(Plain-text document sources)
○ ○ ○ ○ ○ ○ ○

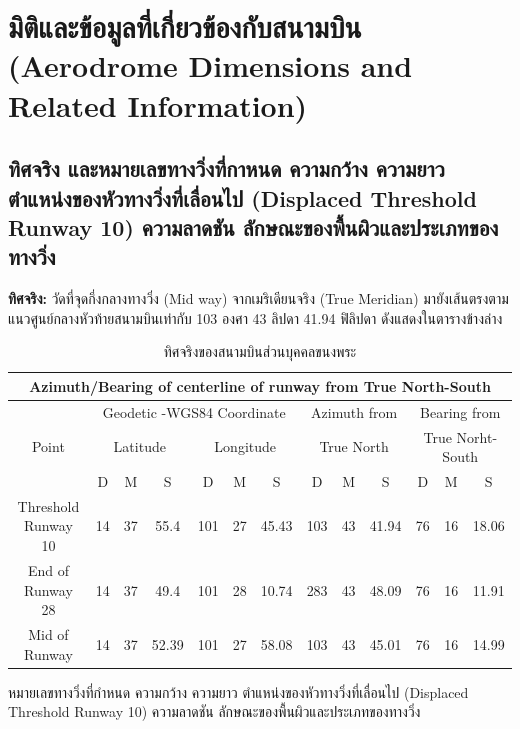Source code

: \section{มิติและข้อมูลที่เกี่ยวข้องกับสนามบิน (Aerodrome Dimensions and Related Information)}

\subsection{ทิศจริง และหมายเลขทางวิ่งที่กาหนด ความกว้าง ความยาว ตำแหน่งของหัวทางวิ่งที่เลื่อนไป (Displaced Threshold Runway 10) ความลาดชัน ลักษณะของพื้นผิวและประเภทของทางวิ่ง}

\textbf{ทิศจริง:} วัดที่จุดกึ่งกลางทางวิ่ง (Mid way) จากเมริเดียนจริง (True Meridian) มายังเส้นตรงตามแนวศูนย์กลางหัวท้ายสนามบินเท่ากับ 103 องศา 43 ลิปดา 41.94  ฟิลิปดา  ดังแสดงในตารางข้างล่าง

\begin{table}[h!]
\caption{ทิศจริงของสนามบินส่วนบุคคลขนงพระ}
\begin{center}
\begin{tabular}{|c|c|c|c|c|c|c|c|c|c|c|c|c|}
\hline
\multicolumn{13}{|c|}{\textbf{Azimuth/Bearing of centerline of runway from True North-South}} \\ \hline
\multirow{3}{*}{Point} & \multicolumn{6}{c|}{Geodetic -WGS84 Coordinate} & \multicolumn{3}{c}{Azimuth from} & \multicolumn{3}{c|}{Bearing from} \\ \cline{2-13}
 & \multicolumn{3}{c|}{Latitude} & \multicolumn{3}{c|}{Longitude} & \multicolumn{3}{c|}{True North} & \multicolumn{3}{c|}{True Norht-South} \\ \cline{2-13}
  & D & M & S & D & M & S & D & M & S & D & M & S \\
  \hline
  Threshold Runway 10 & 14 & 37 & 55.4 & 101 & 27 & 45.43 & 103 & 43 & 41.94 & 76 & 16 & 18.06 \\
  End of Runway 28 & 14 & 37 & 49.4 & 101 & 28 & 10.74 & 283 & 43 & 48.09 & 76 & 16 & 11.91 \\
  Mid of Runway & 14 & 37 & 52.39 & 101 & 27 & 58.08 & 103 & 43 & 45.01 & 76 & 16 & 14.99 \\
 \hline

\end{tabular}
\end{center}
\label{default}
\end{table}%

หมายเลขทางวิ่งที่กำหนด ความกว้าง ความยาว ตำแหน่งของหัวทางวิ่งที่เลื่อนไป (Displaced Threshold Runway 10) ความลาดชัน ลักษณะของพื้นผิวและประเภทของทางวิ่ง 

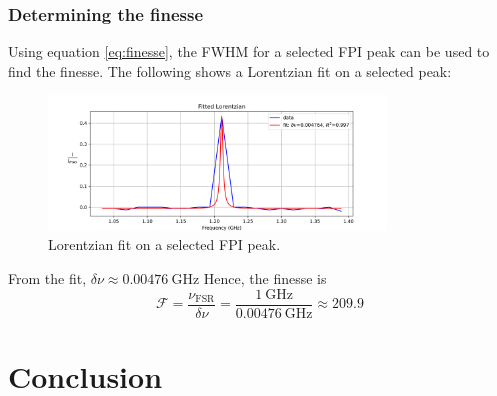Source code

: \documentclass{article}
\begin{document}
\pagebreak{}

\subsubsection{Determining the finesse}

Using equation \ref{eq:finesse}, the FWHM for a selected FPI peak can be used to find the finesse. The following shows a Lorentzian fit on a selected peak:

\begin{figure}[h]
	\centering
	\includegraphics[width=0.8\textwidth]{Figures/FPI_Fit.png}
	\caption{Lorentzian fit on a selected FPI peak.}
	\label{fig:lorentzian_fit}
\end{figure}

From the fit, $\delta \nu \approx 0.00476 \ \text{GHz}$ Hence, the finesse is \[ \mathscr{F} = \frac{\nu_{\text{FSR}}}{\delta \nu} = \frac{1 \ \text{GHz}}{0.00476 \ \text{GHz}} \approx 209.9\]



\section{Conclusion}

\pagebreak{}

\begin{appendices}


\end{appendices}

\pagebreak{}

 
 
\end{document}
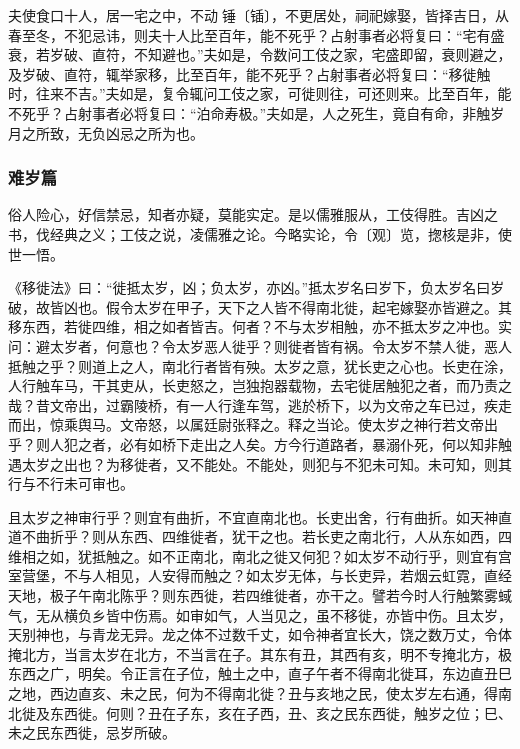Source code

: \documentclass[]{article}
\begin{document}
夫使食口十人，居一宅之中，不动锤〔锸〕，不更居处，祠祀嫁娶，皆择吉日，从春至冬，不犯忌讳，则夫十人比至百年，能不死乎？占射事者必将复曰：``宅有盛衰，若岁破、直符，不知避也。''夫如是，令数问工伎之家，宅盛即留，衰则避之，及岁破、直符，辄举家移，比至百年，能不死乎？占射事者必将复曰：``移徙触时，往来不吉。''夫如是，复令辄问工伎之家，可徙则往，可还则来。比至百年，能不死乎？占射事者必将复曰：``泊命寿极。''夫如是，人之死生，竟自有命，非触岁月之所致，无负凶忌之所为也。

\hypertarget{header-n850}{%
\subsubsection{难岁篇}\label{header-n850}}

俗人险心，好信禁忌，知者亦疑，莫能实定。是以儒雅服从，工伎得胜。吉凶之书，伐经典之义；工伎之说，凌儒雅之论。今略实论，令〔观〕览，揔核是非，使世一悟。

《移徙法》曰：``徙抵太岁，凶；负太岁，亦凶。''抵太岁名曰岁下，负太岁名曰岁破，故皆凶也。假令太岁在甲子，天下之人皆不得南北徙，起宅嫁娶亦皆避之。其移东西，若徙四维，相之如者皆吉。何者？不与太岁相触，亦不抵太岁之冲也。实问：避太岁者，何意也？令太岁恶人徙乎？则徙者皆有祸。令太岁不禁人徙，恶人抵触之乎？则道上之人，南北行者皆有殃。太岁之意，犹长吏之心也。长吏在涂，人行触车马，干其吏从，长吏怒之，岂独抱器载物，去宅徙居触犯之者，而乃责之哉？昔文帝出，过霸陵桥，有一人行逢车驾，逃於桥下，以为文帝之车已过，疾走而出，惊乘舆马。文帝怒，以属廷尉张释之。释之当论。使太岁之神行若文帝出乎？则人犯之者，必有如桥下走出之人矣。方今行道路者，暴溺仆死，何以知非触遇太岁之出也？为移徙者，又不能处。不能处，则犯与不犯未可知。未可知，则其行与不行未可审也。

且太岁之神审行乎？则宜有曲折，不宜直南北也。长吏出舍，行有曲折。如天神直道不曲折乎？则从东西、四维徙者，犹干之也。若长吏之南北行，人从东如西，四维相之如，犹抵触之。如不正南北，南北之徙又何犯？如太岁不动行乎，则宜有宫室营堡，不与人相见，人安得而触之？如太岁无体，与长吏异，若烟云虹霓，直经天地，极子午南北陈乎？则东西徙，若四维徙者，亦干之。譬若今时人行触繁雾蜮气，无从横负乡皆中伤焉。如审如气，人当见之，虽不移徙，亦皆中伤。且太岁，天别神也，与青龙无异。龙之体不过数千丈，如令神者宜长大，饶之数万丈，令体掩北方，当言太岁在北方，不当言在子。其东有丑，其西有亥，明不专掩北方，极东西之广，明矣。令正言在子位，触土之中，直子午者不得南北徙耳，东边直丑巳之地，西边直亥、未之民，何为不得南北徙？丑与亥地之民，使太岁左右通，得南北徙及东西徙。何则？丑在子东，亥在子西，丑、亥之民东西徙，触岁之位；巳、未之民东西徙，忌岁所破。
\end{document}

○ ○ ○ ○ ○ ○ ○

To do:
Copy every line from the records above that contains the string "finesse".

Written reply:
\subsubsection{Determining the finesse}
Using equation \ref{eq:finesse}, the FWHM for a selected FPI peak can be used to find the finesse. The following shows a Lorentzian fit on a selected peak:
From the fit, $\delta \nu \approx 0.00476 \ \text{GHz}$ Hence, the finesse is \[ \mathscr{F} = \frac{\nu_{\text{FSR}}}{\delta \nu} = \frac{1 \ \text{GHz}}{0.00476 \ \text{GHz}} \approx 209.9\]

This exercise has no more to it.